At first glance, one might be surprised to know that Chris Berry has sold more than 1 million albums in Africa, but
appearances can be deceiving.
Berry's musical roots trace back to the ghettos of Zimbabwe, where he lived for 10 years studying the mbira, a thumb
piano with 29 keys, and immersing himself in the ancient rhythms of the Shona, the indigenous people of the region.
After losing most of his band to HIV/AIDS and Zimbabwe's brutal regime, Berry narrowly escaped the country in 2000. He
returned to his native U.S. and kept the music alive first with his band Panjea and now the more danceable CB-3. Berry
was honored in Africa as the first non-Zimbabwean to receive the title of Gwenaymbira" or one whose music summons the
CB-3 fuses Berry's African musical roots with dance-hall reggae and funk with drummer Aaron Johnston and bassist Jesse
Murphy of Brazilian Girls fame providing the rhythm. Murphy also played with John Scofield's Uberjam.

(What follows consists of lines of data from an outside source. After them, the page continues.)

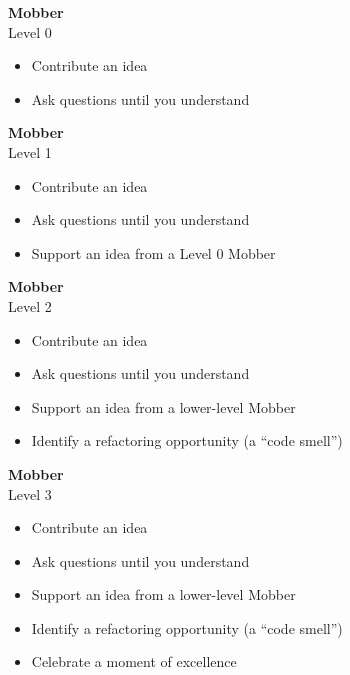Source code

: \documentclass[20pt]{extarticle}
\begin{document}
\newenvironment{role}[2]
{
\begin{centering}
  \textbf{\large{#1}}\\
  Level #2\\
\end{centering}
\begin{itemize}
}
{
\end{itemize}
\pagebreak
}

\begin{role}{Mobber}{0}
  \item Contribute an idea
  \item Ask questions until you understand
\end{role}

\begin{role}{Mobber}{1}
  \item Contribute an idea
  \item Ask questions until you understand
  \item Support an idea from a Level 0 Mobber
\end{role}

\begin{role}{Mobber}{2}
  \item Contribute an idea
  \item Ask questions until you understand
  \item Support an idea from a lower-level Mobber
  \item Identify a refactoring opportunity (a ``code smell'')
\end{role}

\begin{role}{Mobber}{3}
  \item Contribute an idea
  \item Ask questions until you understand
  \item Support an idea from a lower-level Mobber
  \item Identify a refactoring opportunity (a ``code smell'')
  \item Celebrate a moment of excellence
\end{role}
\end{document}
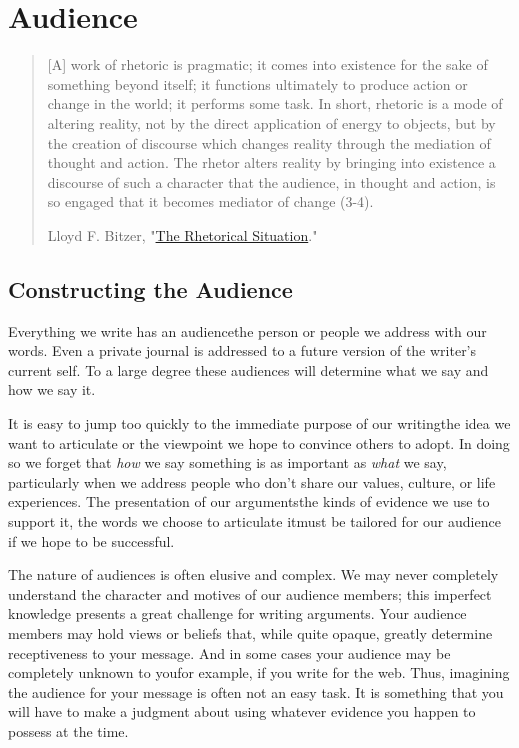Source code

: \hypertarget{audience}{}

\chapter{Audience}

\begin{quote} \small [A] work of rhetoric is pragmatic; it comes into existence
for the sake of something beyond itself; it functions ultimately to produce
action or change in the world; it performs some task. In short, rhetoric is a
mode of altering reality, not by the direct application of energy to objects,
but by the creation of discourse which changes reality through the mediation of
thought and action. The rhetor alters reality by bringing into existence a
discourse of such a character that the audience, in thought and action, is so
engaged that it becomes mediator of change (3-4).

\textemdash Lloyd F. Bitzer, "\href{http://www.jstor.org/stable/40593346}{The
Rhetorical Situation}." \end{quote}

\section{Constructing the Audience}

Everything we write has an audience\textemdash the person or people we address
with our words. Even a private journal is addressed to a future version of the
writer's current self. To a large degree these audiences will determine what we say and how we say it.

It is easy to jump too quickly to the immediate purpose of our
writing\textemdash the idea we want to articulate or the viewpoint we hope to
convince others to adopt. In doing so we forget that \emph{how} we say
something is as important as \emph{what} we say, particularly when we address
people who don't share our values, culture, or life experiences. The presentation of our
arguments\textemdash the kinds of evidence we use to support it, the words we
choose to articulate it\textemdash must be tailored for our audience if we hope
to be successful.

The nature of audiences is often elusive and complex. We may never completely understand the character and motives of our audience members; this imperfect knowledge presents a great challenge for writing arguments. Your audience members may hold views or beliefs that, while quite opaque, greatly determine receptiveness to your message. And in some cases your audience may be completely unknown to you\textemdash for example, if you write for the web. Thus, imagining the audience for your message is often not an easy task. It is something that you will have to make a judgment about using whatever evidence you happen to possess at the time.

Berry's electric mbira, which he developed, is the only instrument of its kind and produces the distinctive sound that
characterizes CB-3's music.
CB-3 offers a mix of the modern and the ancient, with traditional African rhythms resonating through the contemporary
effects and heavy electronics.
The trio often invites guests to join CB-3 onstage. For much of the Colorado leg of CB-3's current tour, including
tonight's show, Michael Kang, mandolinist for String Cheese Incident, will sit in with the band.